Nobody on the artists tour, not even the irrepressible Luke Sciberras, saw Gallipoli as the ideal place for a party. Brad Manera took us from one landmark to the next, describing the battles that took place, and the personalities involved.

As with any artists trip there was a degree of unspoken rivalry, as one painter would strive to keep pace with the next. There were also those who preferred to go off by themselves to seek their own entry point into an unfamiliar subject.

Botanical artist, Deirdre Bean, felt she was the odd one out in a group of landscape painters. Known for small-scale studies of plants, she found herself affected by “the brutality of the campaign and the loss of innocence,” and began painting bullets and other remnants of the battlefields. Her major works were two life-sized watercolours of Lee Enfield rifles.

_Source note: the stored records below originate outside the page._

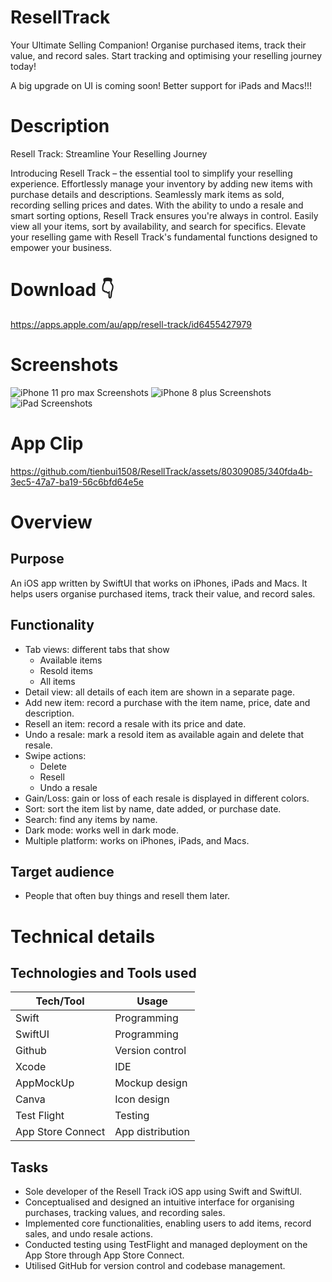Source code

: # ResellTrack
Your Ultimate Selling Companion! Organise purchased items, track their value, and record sales. Start tracking and optimising your reselling journey today!

A big upgrade on UI is coming soon! Better support for iPads and Macs!!!

# Description

Resell Track: Streamline Your Reselling Journey

Introducing Resell Track – the essential tool to simplify your reselling experience. Effortlessly manage your inventory by adding new items with purchase details and descriptions. Seamlessly mark items as sold, recording selling prices and dates. With the ability to undo a resale and smart sorting options, Resell Track ensures you're always in control. Easily view all your items, sort by availability, and search for specifics. Elevate your reselling game with Resell Track's fundamental functions designed to empower your business.

# Download 👇

https://apps.apple.com/au/app/resell-track/id6455427979


# Screenshots

![iPhone 11 pro max Screenshots](https://github.com/tienbui1508/tienbui1508.github.io/blob/main/assets/images/resellTrack/resellTrack_iphone1.png)
![iPhone 8 plus Screenshots](https://github.com/tienbui1508/tienbui1508.github.io/blob/main/assets/images/resellTrack/resellTrack_iphone2.png)
![iPad Screenshots](https://github.com/tienbui1508/tienbui1508.github.io/blob/main/assets/images/resellTrack/resellTrack_ipad.png)


# App Clip



https://github.com/tienbui1508/ResellTrack/assets/80309085/340fda4b-3ec5-47a7-ba19-56c6bfd64e5e



# Overview

## Purpose

An iOS app written by SwiftUI that works on iPhones, iPads and Macs. It helps users organise purchased items, track their value, and record sales.

## Functionality

- Tab views: different tabs that show
  - Available items
  - Resold items
  - All items
- Detail view: all details of each item are shown in a separate page.
- Add new item: record a purchase with the item name, price, date and description.
- Resell an item: record a resale with its price and date.
- Undo a resale: mark a resold item as available again and delete that resale.
- Swipe actions:
  - Delete
  - Resell
  - Undo a resale
- Gain/Loss: gain or loss of each resale is displayed in different colors.
- Sort: sort the item list by name, date added, or purchase date.
- Search: find any items by name.
- Dark mode: works well in dark mode.
- Multiple platform: works on iPhones, iPads, and Macs.

## Target audience

- People that often buy things and resell them later.

# Technical details

## Technologies and Tools used

| **Tech/Tool**     | **Usage**        |
| ----------------- | ---------------- |
| Swift             | Programming      |
| SwiftUI           | Programming      |
| Github            | Version control  |
| Xcode             | IDE              |
| AppMockUp         | Mockup design    |
| Canva             | Icon design      |
| Test Flight       | Testing          |
| App Store Connect | App distribution |

## Tasks

- Sole developer of the Resell Track iOS app using Swift and SwiftUI.
- Conceptualised and designed an intuitive interface for organising purchases, tracking values, and recording sales.
- Implemented core functionalities, enabling users to add items, record sales, and undo resale actions.
- Conducted testing using TestFlight and managed deployment on the App Store through App Store Connect.
- Utilised GitHub for version control and codebase management.



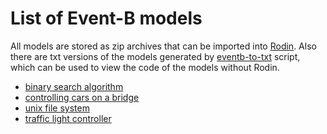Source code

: # List of Event-B models

All models are stored as zip archives that can be imported into [Rodin](http://www.event-b.org/install.html). Also there are txt versions of the models generated by [eventb-to-txt](https://github.com/17451k/eventb-to-txt) script, which can be used to view the code of the models without Rodin.

* [binary search algorithm](binary-search)
* [controlling cars on a bridge](cars-on-bridge)
* [unix file system](file-system)
* [traffic light controller](traffic-light)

Guy Maestri, who has painted many plein air landscapes in Australia, found he could not adjust to the idea of painting “calm” pictures of a place so steeped in tragedy. As Maestri held fragments of bone picked up in one of the gullies, he realised a different approach was required. Back in his studio he produced a series of still lifes in the tradition of the memento mori – skulls, flowers and dead birds.

Euan Macleod felt the same need to personalise his Gallipoli pictures, painting both landscapes and more symbolic works. In one of his oils a colossal skeleton lies on a beach, in others we see faceless giants wrestling for supremacy. Two of the New Zealanders, Michael Shepherd and John Walsh, created works that might be best described as history paintings.

Although most of the travellers – Lopes, Nock, Penrose Hart – stuck to the brief and painted landscapes, perhaps only Idris Murphy managed to capture a truly melancholy atmosphere – in contrast to the expressionist vigour of Sciberras and Throsby, or the pristine freshness of Stanley Palmer’s paintings.

Gallipoli is a place in which the landscape will be forever marked by famous battles, with the scars easy to discern beneath the grass and shrubs. The peninsula is covered with cemeteries and memorials, none more moving than Lone Pine, with its lists of those whose bodies were never identified. On one of these lists I found my own great uncle, James W. Booley, of Warracknabeal, who died at the age of 27.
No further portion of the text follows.